Exercise input section start

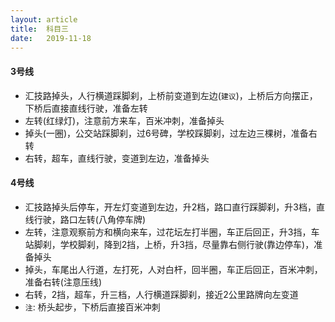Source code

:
 ```yaml
---
layout: article
title:  科目三
date:   2019-11-18
---
```


#### 3号线

* 汇技路掉头，人行横道踩脚刹，上桥前变道到左边(`建议`)，上桥后方向摆正，下桥后直接直线行驶，准备左转
* 左转(红绿灯)，注意前方来车，百米冲刺，准备掉头
* 掉头(一圈)，公交站踩脚刹，过6号碑，学校踩脚刹，过左边三棵树，准备右转
* 右转，超车，直线行驶，变道到左边，准备掉头

#### 4号线

* 汇技路掉头后停车，开左灯变道到左边，升2档，路口直行踩脚刹，升3档，直线行驶，路口左转(八角停车牌)
* 左转，注意观察前方和横向来车，过花坛左打半圈，车正后回正，升3挡，车站脚刹，学校脚刹，降到2挡，上桥，升3挡，尽量靠右侧行驶(靠边停车)，准备掉头
* 掉头，车尾出人行道，左打死，人对白杆，回半圈，车正后回正，百米冲刺，准备右转(注意压线)
* 右转，2挡，超车，升三档，人行横道踩脚刹，接近2公里路牌向左变道
* `注`: 桥头起步，下桥后直接百米冲刺
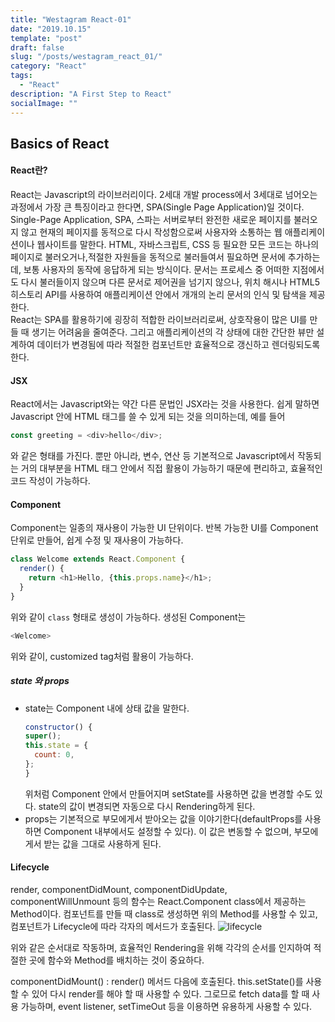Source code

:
```yaml
---
title: "Westagram React-01"
date: "2019.10.15"
template: "post"
draft: false
slug: "/posts/westagram_react_01/"
category: "React"
tags:
  - "React"
description: "A First Step to React"
socialImage: ""
---
```


## **Basics of React**

#### **React란?**

React는 Javascript의 라이브러리이다. 2세대 개발 process에서 3세대로 넘어오는 과정에서 가장 큰 특징이라고 한다면, SPA(Single Page Application)일 것이다. Single-Page Application, SPA, 스파는 서버로부터 완전한 새로운 페이지를 불러오지 않고 현재의 페이지를 동적으로 다시 작성함으로써 사용자와 소통하는 웹 애플리케이션이나 웹사이트를 말한다. HTML, 자바스크립트, CSS 등 필요한 모든 코드는 하나의 페이지로 불러오거나,적절한 자원들을 동적으로 불러들여서 필요하면 문서에 추가하는데, 보통 사용자의 동작에 응답하게 되는 방식이다. 문서는 프로세스 중 어떠한 지점에서도 다시 불러들이지 않으며 다른 문서로 제어권을 넘기지 않으나, 위치 해시나 HTML5 히스토리 API를 사용하여 애플리케이션 안에서 개개의 논리 문서의 인식 및 탐색을 제공한다.  
React는 SPA를 활용하기에 굉장히 적합한 라이브러리로써, 상호작용이 많은 UI를 만들 때 생기는 어려움을 줄여준다. 그리고 애플리케이션의 각 상태에 대한 간단한 뷰만 설계하여 데이터가 변경됨에 따라 적절한 컴포넌트만 효율적으로 갱신하고 렌더링되도록 한다.

#### **JSX**

React에서는 Javascript와는 약간 다른 문법인 JSX라는 것을 사용한다. 쉽게 말하면 Javascript 안에 HTML 태그를 쓸 수 있게 되는 것을 의미하는데, 예를 들어

```js
const greeting = <div>hello</div>;
```

와 같은 형태를 가진다. 뿐만 아니라, 변수, 연산 등 기본적으로 Javascript에서 작동되는 거의 대부분을 HTML 태그 안에서 직접 활용이 가능하기 때문에 편리하고, 효율적인 코드 작성이 가능하다.

#### **Component**

Component는 일종의 재사용이 가능한 UI 단위이다. 반복 가능한 UI를 Component 단위로 만들어, 쉽게 수정 및 재사용이 가능하다.

```js
class Welcome extends React.Component {
  render() {
    return <h1>Hello, {this.props.name}</h1>;
  }
}
```

위와 같이 `class` 형태로 생성이 가능하다. 생성된 Component는

```js
<Welcome>
```

위와 같이, customized tag처럼 활용이 가능하다.

##### state 와 props

- state는 Component 내에 상태 값을 말한다.
  ```js
  constructor() {
  super();
  this.state = {
    count: 0,
  };
  }
  ```
  위처럼 Component 안에서 만들어지며 setState를 사용하면 값을 변경할 수도 있다. state의 값이 변경되면 자동으로 다시 Rendering하게 된다.
- props는 기본적으로 부모에게서 받아오는 값을 이야기한다(defaultProps를 사용하면 Component 내부에서도 설정할 수 있다). 이 값은 변동할 수 없으며, 부모에게서 받는 값을 그대로 사용하게 된다.

#### **Lifecycle**

render, componentDidMount, componentDidUpdate, componentWillUnmount 등의 함수는 React.Component class에서 제공하는 Method이다. 컴포넌트를 만들 때 class로 생성하면 위의 Method를 사용할 수 있고, 컴포넌트가 Lifecycle에 따라 각자의 메서드가 호출된다.
![lifecycle](https://yeri-kim.github.io/media/190417-lifecycle-1.png)

위와 같은 순서대로 작동하며, 효율적인 Rendering을 위해 각각의 순서를 인지하여 적절한 곳에 함수와 Method를 배치하는 것이 중요하다.

componentDidMount() : render() 메서드 다음에 호출된다. this.setState()를 사용할 수 있어 다시 render를 해야 할 때 사용할 수 있다. 그로므로 fetch data를 할 때 사용 가능하며, event listener, setTimeOut 등을 이용하면 유용하게 사용할 수 있다.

Exercise input section end

#### How to complete this task
Read the entries above and find each line holding the word "车正后回正". Copy it out.

#### Answer to this problem
* 左转，注意观察前方和横向来车，过花坛左打半圈，车正后回正，升3挡，车站脚刹，学校脚刹，降到2挡，上桥，升3挡，尽量靠右侧行驶(靠边停车)，准备掉头
* 掉头，车尾出人行道，左打死，人对白杆，回半圈，车正后回正，百米冲刺，准备右转(注意压线)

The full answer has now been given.